GroundingEngine(hooks=None, config=None)

Engine for executing grounding hooks.

Coordinates multiple hooks and aggregates their results.

Initialize the grounding engine.

Parameters:

Name	Type	Description	Default
`hooks`	`list[GroundingHook] \| None`	List of grounding hooks to execute.	`None`
`config`	`GroundingConfig \| None`	Configuration for grounding behavior (from core.config).	`None`

Source code in src/marianne/execution/grounding.py

def __init__(
    self,
    hooks: list[GroundingHook] | None = None,
    config: "GroundingConfig | None" = None,
) -> None:
    """Initialize the grounding engine.

    Args:
        hooks: List of grounding hooks to execute.
        config: Configuration for grounding behavior (from core.config).
    """
    self._hooks = hooks or []
    # Default to a basic config if none provided
    if config is None:
        from marianne.core.config import GroundingConfig as GC
        self._config = GC()
    else:
        self._config = config

Functions¶

add_hook ¶

add_hook(hook)

Add a grounding hook to the engine.

Source code in src/marianne/execution/grounding.py

def add_hook(self, hook: GroundingHook) -> None:
    """Add a grounding hook to the engine."""
    self._hooks.append(hook)

get_hook_count ¶

get_hook_count()

Get the number of registered hooks.

Source code in src/marianne/execution/grounding.py

def get_hook_count(self) -> int:
    """Get the number of registered hooks."""
    return len(self._hooks)

run_hooks `async` ¶

run_hooks(context, phase)

Run all hooks matching the specified phase.

Includes a circuit breaker: after CIRCUIT_BREAKER_THRESHOLD consecutive failures (timeout or exception), remaining hooks are skipped to avoid wasting O(hooks x timeout) when an external service is down.

Parameters:

Name	Type	Description	Default
`context`	`GroundingContext`	Context for grounding validation.	required
`phase`	`GroundingPhase`	Which phase to run hooks for.	required

Returns:

Type	Description
`list[GroundingResult]`	List of GroundingResult from all matching hooks.

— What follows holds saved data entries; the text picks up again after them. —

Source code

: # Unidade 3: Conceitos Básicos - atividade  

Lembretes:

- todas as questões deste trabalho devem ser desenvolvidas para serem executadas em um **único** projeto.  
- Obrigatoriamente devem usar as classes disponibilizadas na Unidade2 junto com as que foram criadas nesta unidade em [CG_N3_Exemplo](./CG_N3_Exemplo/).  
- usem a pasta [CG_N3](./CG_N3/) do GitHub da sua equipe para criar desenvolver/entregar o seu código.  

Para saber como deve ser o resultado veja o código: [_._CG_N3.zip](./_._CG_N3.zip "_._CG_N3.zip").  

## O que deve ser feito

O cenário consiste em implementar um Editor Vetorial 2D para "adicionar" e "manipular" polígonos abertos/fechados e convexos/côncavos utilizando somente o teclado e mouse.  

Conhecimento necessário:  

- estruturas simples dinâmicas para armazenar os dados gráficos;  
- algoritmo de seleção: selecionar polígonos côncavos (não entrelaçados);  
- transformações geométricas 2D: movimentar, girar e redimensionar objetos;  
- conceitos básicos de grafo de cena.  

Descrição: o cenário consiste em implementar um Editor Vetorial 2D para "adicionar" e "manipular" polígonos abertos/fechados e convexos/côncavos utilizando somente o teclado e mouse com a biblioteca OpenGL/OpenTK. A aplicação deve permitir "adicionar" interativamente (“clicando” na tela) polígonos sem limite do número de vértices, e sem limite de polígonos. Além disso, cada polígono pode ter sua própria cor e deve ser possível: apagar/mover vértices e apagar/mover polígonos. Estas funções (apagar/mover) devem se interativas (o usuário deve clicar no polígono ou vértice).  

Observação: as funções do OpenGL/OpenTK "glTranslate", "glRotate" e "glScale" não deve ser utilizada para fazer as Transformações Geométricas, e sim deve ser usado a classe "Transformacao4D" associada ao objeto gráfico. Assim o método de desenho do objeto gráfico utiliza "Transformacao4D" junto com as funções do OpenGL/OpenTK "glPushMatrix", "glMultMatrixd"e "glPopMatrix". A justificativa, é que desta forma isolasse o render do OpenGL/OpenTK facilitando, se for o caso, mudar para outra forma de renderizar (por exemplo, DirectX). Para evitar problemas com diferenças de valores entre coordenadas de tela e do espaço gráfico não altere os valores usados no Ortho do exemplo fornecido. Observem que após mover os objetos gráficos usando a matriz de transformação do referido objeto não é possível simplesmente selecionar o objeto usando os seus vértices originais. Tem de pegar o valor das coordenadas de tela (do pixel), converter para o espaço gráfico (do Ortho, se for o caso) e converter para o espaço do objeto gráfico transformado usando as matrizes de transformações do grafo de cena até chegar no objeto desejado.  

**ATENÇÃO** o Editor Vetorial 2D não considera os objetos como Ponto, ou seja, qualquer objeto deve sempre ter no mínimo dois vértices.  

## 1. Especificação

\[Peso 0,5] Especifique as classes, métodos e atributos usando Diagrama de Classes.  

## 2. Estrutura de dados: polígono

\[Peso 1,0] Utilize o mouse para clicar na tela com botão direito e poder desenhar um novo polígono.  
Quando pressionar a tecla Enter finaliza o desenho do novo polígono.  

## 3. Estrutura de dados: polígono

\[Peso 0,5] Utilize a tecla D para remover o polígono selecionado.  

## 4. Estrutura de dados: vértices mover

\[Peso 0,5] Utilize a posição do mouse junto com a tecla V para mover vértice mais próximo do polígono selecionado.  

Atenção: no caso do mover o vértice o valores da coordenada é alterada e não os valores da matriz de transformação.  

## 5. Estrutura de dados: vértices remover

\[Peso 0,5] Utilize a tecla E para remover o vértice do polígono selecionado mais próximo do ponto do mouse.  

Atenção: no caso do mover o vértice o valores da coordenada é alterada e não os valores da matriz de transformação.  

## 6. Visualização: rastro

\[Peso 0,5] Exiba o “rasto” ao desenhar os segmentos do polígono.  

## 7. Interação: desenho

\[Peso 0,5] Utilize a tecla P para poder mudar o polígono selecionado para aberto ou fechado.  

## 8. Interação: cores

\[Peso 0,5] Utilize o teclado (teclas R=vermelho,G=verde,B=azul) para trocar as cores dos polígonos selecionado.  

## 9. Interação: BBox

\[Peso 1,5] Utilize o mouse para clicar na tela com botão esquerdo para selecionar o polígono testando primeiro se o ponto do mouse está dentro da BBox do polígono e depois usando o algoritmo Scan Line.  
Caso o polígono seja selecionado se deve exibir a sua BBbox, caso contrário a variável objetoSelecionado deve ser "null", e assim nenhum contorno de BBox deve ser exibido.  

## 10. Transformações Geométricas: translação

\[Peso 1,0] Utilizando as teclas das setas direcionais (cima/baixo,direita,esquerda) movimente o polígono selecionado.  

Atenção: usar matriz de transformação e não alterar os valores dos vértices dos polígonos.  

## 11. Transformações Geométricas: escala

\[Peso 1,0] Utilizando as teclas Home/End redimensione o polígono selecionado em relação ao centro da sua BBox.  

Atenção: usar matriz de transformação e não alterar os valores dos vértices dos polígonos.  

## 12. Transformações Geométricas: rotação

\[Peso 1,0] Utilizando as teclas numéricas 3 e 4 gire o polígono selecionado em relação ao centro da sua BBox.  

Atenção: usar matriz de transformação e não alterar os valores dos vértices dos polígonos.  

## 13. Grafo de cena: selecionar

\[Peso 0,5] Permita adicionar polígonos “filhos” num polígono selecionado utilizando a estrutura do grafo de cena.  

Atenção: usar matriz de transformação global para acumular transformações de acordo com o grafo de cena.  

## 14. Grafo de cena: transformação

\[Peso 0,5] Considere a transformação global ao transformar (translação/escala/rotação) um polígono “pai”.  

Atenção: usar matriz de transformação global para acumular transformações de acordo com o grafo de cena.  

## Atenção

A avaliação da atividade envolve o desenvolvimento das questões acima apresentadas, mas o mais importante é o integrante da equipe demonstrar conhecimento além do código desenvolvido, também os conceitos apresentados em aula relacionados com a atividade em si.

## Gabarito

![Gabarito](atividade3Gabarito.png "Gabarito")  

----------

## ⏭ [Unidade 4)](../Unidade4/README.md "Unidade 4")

Source code in src/marianne/execution/grounding.py

async def run_hooks(
    self,
    context: GroundingContext,
    phase: GroundingPhase,
) -> list[GroundingResult]:
    """Run all hooks matching the specified phase.

    Includes a circuit breaker: after CIRCUIT_BREAKER_THRESHOLD consecutive
    failures (timeout or exception), remaining hooks are skipped to avoid
    wasting O(hooks x timeout) when an external service is down.

    Args:
        context: Context for grounding validation.
        phase: Which phase to run hooks for.

    Returns:
        List of GroundingResult from all matching hooks.
    """
    import asyncio

    results: list[GroundingResult] = []
    consecutive_failures = 0

    for hook in self._hooks:
        # Check if hook should run in this phase
        if hook.phase not in (phase, GroundingPhase.BOTH):
            continue

        # Circuit breaker: skip remaining hooks after too many failures
        if consecutive_failures >= self.CIRCUIT_BREAKER_THRESHOLD:
            results.append(
                GroundingResult(
                    passed=False,
                    hook_name=hook.name,
                    message=(
                        f"Skipped: circuit breaker open after "
                        f"{consecutive_failures} consecutive failures"
                    ),
                    should_escalate=self._config.escalate_on_failure,
                )
            )
            continue

        try:
            # Run hook with timeout
            result = await asyncio.wait_for(
                hook.validate(context),
                timeout=self._config.timeout_seconds,
            )
            results.append(result)
            if result.passed:
                consecutive_failures = 0
            else:
                consecutive_failures += 1
        except TimeoutError:
            consecutive_failures += 1
            results.append(
                GroundingResult(
                    passed=False,
                    hook_name=hook.name,
                    message=f"Hook timed out after {self._config.timeout_seconds}s",
                    should_escalate=self._config.escalate_on_failure,
                )
            )
        except Exception as e:
            consecutive_failures += 1
            results.append(
                GroundingResult(
                    passed=False,
                    hook_name=hook.name,
                    message=f"Hook error: {e!s}",
                    details={"error_type": type(e).__name__},
                    should_escalate=self._config.escalate_on_failure,
                )
            )

    return results

aggregate_results ¶

aggregate_results(results)

Aggregate multiple grounding results into overall status.

Parameters:

Name	Type	Description	Default
`results`	`list[GroundingResult]`	List of grounding results to aggregate.	required

Returns:

Type	Description
`tuple[bool, str]`	Tuple of (overall_passed, summary_message).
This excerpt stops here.